Researchers have developed predictive models of flu-like activity that provide real-time estimates of flu activity and accurate forecasts of flu-like illness levels, according to Science Daily.
“There are many data sources and models that can be used to predict flu-like symptoms in the population,” said study lead author Mauricio Santillana, PhD, of Boston Children’s Computational Health Informatics Program and the Harvard John A. Paulson School of Engineering and Applied Sciences. “But our question was, if we have many models each predicting flu activity, do we gain anything by combining them?”
Santillana and John Brownstein’s, PhD, team started with four separate now-casting models of flu-like illness activity, each fed aggregated, anonymized, national-level data from one of four sources: a) search data from Google; b) Twitter data; c) near-real time clinical data from electronic health record (EHR) manager athenahealth; and d) crowd-sourced flu data from Flu Near You, a participatory surveillance system developed by HealthMap. In an approach similar to that used by weather forecasters to predict hurricane tracks, the team then used machine-learning techniques to generate a set of “ensemble” models that incorporated the results produced by the other four single-source models.

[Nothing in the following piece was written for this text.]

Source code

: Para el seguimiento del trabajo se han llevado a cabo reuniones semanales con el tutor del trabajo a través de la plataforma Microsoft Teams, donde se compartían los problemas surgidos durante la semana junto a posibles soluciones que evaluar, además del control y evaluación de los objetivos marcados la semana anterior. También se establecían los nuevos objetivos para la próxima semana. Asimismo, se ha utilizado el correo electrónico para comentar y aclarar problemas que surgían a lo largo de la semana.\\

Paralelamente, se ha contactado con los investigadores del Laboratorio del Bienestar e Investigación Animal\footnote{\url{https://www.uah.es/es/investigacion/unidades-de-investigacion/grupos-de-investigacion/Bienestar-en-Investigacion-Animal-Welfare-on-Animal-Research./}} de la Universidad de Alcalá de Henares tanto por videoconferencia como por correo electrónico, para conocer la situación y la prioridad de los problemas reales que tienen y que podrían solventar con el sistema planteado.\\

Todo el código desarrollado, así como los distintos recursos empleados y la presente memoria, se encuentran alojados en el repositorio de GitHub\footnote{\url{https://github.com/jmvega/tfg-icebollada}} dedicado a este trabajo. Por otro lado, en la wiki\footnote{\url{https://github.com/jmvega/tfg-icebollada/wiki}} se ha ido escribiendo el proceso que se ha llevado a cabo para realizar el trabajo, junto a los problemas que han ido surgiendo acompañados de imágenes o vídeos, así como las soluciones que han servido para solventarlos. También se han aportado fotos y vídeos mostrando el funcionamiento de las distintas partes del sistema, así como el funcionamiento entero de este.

To determine their ensemble models’ accuracy and robustness, Santillana and Brownstein’s team compared their results to those of each of the four real-time source models, as well as both CDC’s historical flu-like illness reports and GFT-based now-casts from the 2013-14 and 2014-15 flu seasons. The ensemble models not only outperformed their four real-time source models, but when compared to CDC’s historical flu-like illness reports, generated better forecasts of both the timing and the magnitude of flu-like illness activity at each time horizon measured (“this week,” “next week,” “in two weeks”) than models that rely on historical information only.
The ensemble predictions also accurately tracked CDC’s reports of actual flu activity, with near perfect correlation (0.99 Pearson correlation) for real time estimates and slightly smaller correlation (0.90 Pearson correlation) at the two-week time horizon.